#### Input for this task
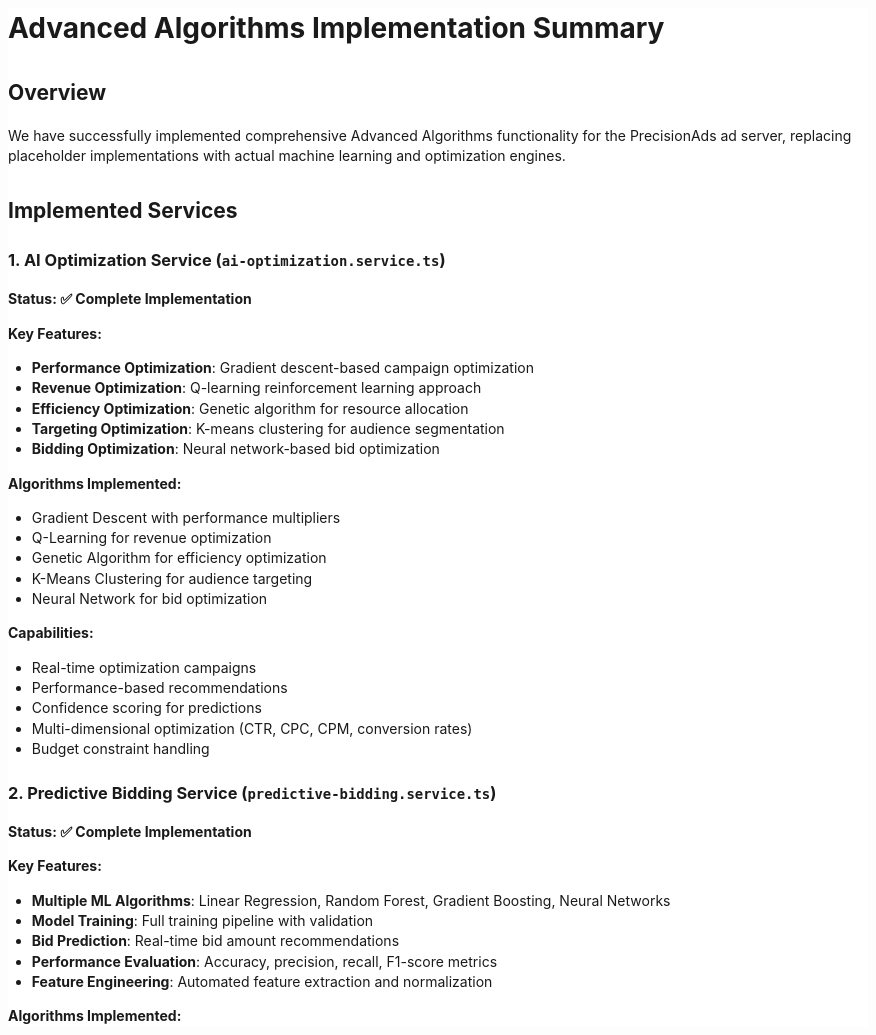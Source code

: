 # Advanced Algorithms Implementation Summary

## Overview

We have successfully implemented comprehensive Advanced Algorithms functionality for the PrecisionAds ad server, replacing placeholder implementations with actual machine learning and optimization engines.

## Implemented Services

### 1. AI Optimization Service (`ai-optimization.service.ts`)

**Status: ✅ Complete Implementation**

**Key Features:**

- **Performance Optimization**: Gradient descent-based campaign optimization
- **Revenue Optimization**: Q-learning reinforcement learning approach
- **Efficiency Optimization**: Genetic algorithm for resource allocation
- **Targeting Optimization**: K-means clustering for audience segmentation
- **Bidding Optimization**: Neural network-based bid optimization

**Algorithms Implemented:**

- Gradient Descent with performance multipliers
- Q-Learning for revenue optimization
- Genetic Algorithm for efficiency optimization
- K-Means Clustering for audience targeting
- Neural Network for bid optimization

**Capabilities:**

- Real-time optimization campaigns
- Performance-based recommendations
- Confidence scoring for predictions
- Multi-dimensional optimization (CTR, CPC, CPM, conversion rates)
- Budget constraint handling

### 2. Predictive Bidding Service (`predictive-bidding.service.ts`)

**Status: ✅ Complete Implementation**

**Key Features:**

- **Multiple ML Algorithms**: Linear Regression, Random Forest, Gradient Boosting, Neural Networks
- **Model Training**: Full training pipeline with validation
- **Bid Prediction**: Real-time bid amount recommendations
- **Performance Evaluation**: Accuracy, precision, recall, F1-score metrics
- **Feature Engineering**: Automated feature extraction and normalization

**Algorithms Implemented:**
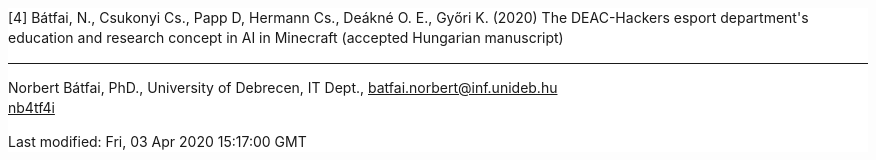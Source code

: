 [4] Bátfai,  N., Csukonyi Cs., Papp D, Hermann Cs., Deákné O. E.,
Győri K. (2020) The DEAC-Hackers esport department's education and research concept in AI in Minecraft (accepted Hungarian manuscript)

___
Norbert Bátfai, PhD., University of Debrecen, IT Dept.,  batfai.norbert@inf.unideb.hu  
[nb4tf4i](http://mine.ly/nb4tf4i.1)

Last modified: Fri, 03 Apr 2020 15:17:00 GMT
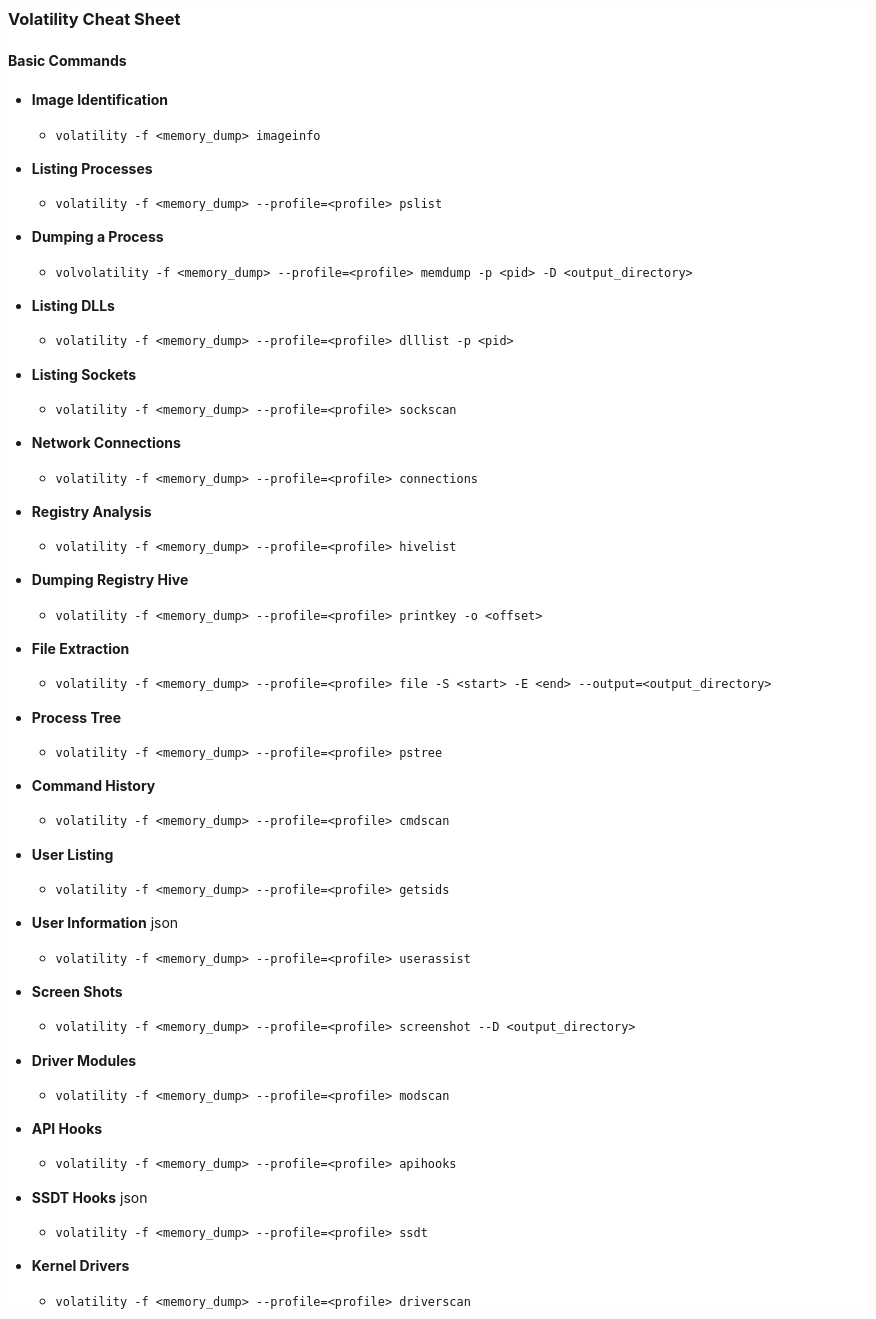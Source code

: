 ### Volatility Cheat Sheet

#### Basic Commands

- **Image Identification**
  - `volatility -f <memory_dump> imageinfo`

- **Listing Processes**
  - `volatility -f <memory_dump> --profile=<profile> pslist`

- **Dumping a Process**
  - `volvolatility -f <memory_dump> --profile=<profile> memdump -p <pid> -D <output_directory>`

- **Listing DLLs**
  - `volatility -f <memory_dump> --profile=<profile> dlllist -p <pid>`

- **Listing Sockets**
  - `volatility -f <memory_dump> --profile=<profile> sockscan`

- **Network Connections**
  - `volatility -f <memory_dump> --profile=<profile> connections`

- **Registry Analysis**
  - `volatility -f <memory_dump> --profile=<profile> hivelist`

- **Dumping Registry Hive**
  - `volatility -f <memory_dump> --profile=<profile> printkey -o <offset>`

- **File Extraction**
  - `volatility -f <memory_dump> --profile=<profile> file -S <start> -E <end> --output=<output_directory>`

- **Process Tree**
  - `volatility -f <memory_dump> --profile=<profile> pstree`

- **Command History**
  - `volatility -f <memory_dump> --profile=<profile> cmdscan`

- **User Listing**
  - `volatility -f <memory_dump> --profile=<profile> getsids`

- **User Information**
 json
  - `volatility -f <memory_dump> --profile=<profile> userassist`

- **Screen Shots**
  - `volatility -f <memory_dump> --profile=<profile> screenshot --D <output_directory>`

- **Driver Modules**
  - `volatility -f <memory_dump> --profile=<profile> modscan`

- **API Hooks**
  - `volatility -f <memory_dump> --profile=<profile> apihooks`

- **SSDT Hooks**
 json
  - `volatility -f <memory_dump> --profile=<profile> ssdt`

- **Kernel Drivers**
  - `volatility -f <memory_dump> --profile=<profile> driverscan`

#### Exercise
Copy out every line of the listing where the word "Registry" occurs.

#### Exercise result
- **Registry Analysis**
- **Dumping Registry Hive**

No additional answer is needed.